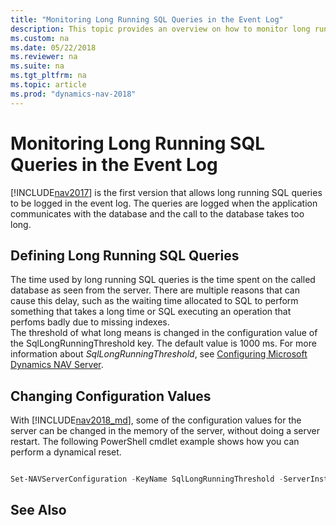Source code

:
 ```yaml
---
title: "Monitoring Long Running SQL Queries in the Event Log"
description: This topic provides an overview on how to monitor long running SQL queries in the event log starting with NAV 2017. 
ms.custom: na
ms.date: 05/22/2018
ms.reviewer: na
ms.suite: na
ms.tgt_pltfrm: na
ms.topic: article
ms.prod: "dynamics-nav-2018"
---
```

# Monitoring Long Running SQL Queries in the Event Log

<!-- This topic needs to be updated for the BC autumn release. -->
 
[!INCLUDE[nav2017](includes/nav2017.md)] is the first version that allows long running SQL queries to be logged in the event log. The queries are logged when the application communicates with the database and the call to the database takes too long.

## Defining Long Running SQL Queries 
The time used by long running SQL queries is the time spent on the called database as seen from the server. There are multiple reasons that can cause this delay, such as the waiting time allocated to SQL to perform something that takes a long time or SQL executing an operation that perfoms badly due to missing indexes.   
The threshold of what long means is changed in the configuration value of the SqlLongRunningThreshold key. The default value is 1000 ms. For more information about *SqlLongRunningThreshold*, see [Configuring Microsoft Dynamics NAV Server](configuring-microsoft-dynamics-nav-server.md#database-settings). 


## Changing Configuration Values
With [!INCLUDE[nav2018_md](includes/nav2018_md.md)], some of the configuration values for the server can be changed in the memory of the server, without doing a server restart. The following PowerShell cmdlet example shows how you can perform a dynamical reset.

```PowerShell

Set-NAVServerConfiguration -KeyName SqlLongRunningThreshold -ServerInstance DynamicsNAV110 -KeyValue 2000 -ApplyTo Memory
```



## See Also
<!-- Include 
[Troubleshooting: Using the Event Log to Monitor Long Running SQL Queries in Dynamics NAV](troubleshooting-long-running-queries-using-event-log.md) once is done. -->

<!--
Hi Kennie! Which articles would you like to have in this section? The ones below are some I thought could help. 

[Configuring Microsoft SQL Server](Configuring-Microsoft-SQL-Server.md) 
[Set-NAVServerConfiguration](https://go.microsoft.com/fwlink/?linkid=401394)   
[Tools for Monitoring Performance Counters and Events](Tools-for-Monitoring-Performance-Counters-and-Events.md)  
[Monitoring Microsoft Dynamics NAV Server Using Performance Counters](Monitoring-Microsoft-Dynamics-NAV-Server-Using-Performance-Counters.md)  
[Monitoring Microsoft Dynamics NAV Server Events](Monitoring-Microsoft-Dynamics-NAV-Server-Events.md)    
[How to: Use PerfView to Collect Event Trace Data](How-to--Use-PerfView-to-Collect-Event-Trace-Data.md)     
[Troubleshooting: Using Query Store to Monitor Query Performance in Dynamics NAV](troubleshooting-query-performance-using-query-store.md)
-->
# # #
▶ [What is needed]
Looking at the material above, count the lines that hold "Counters" and give the total alone.

▶ [Final answer]
2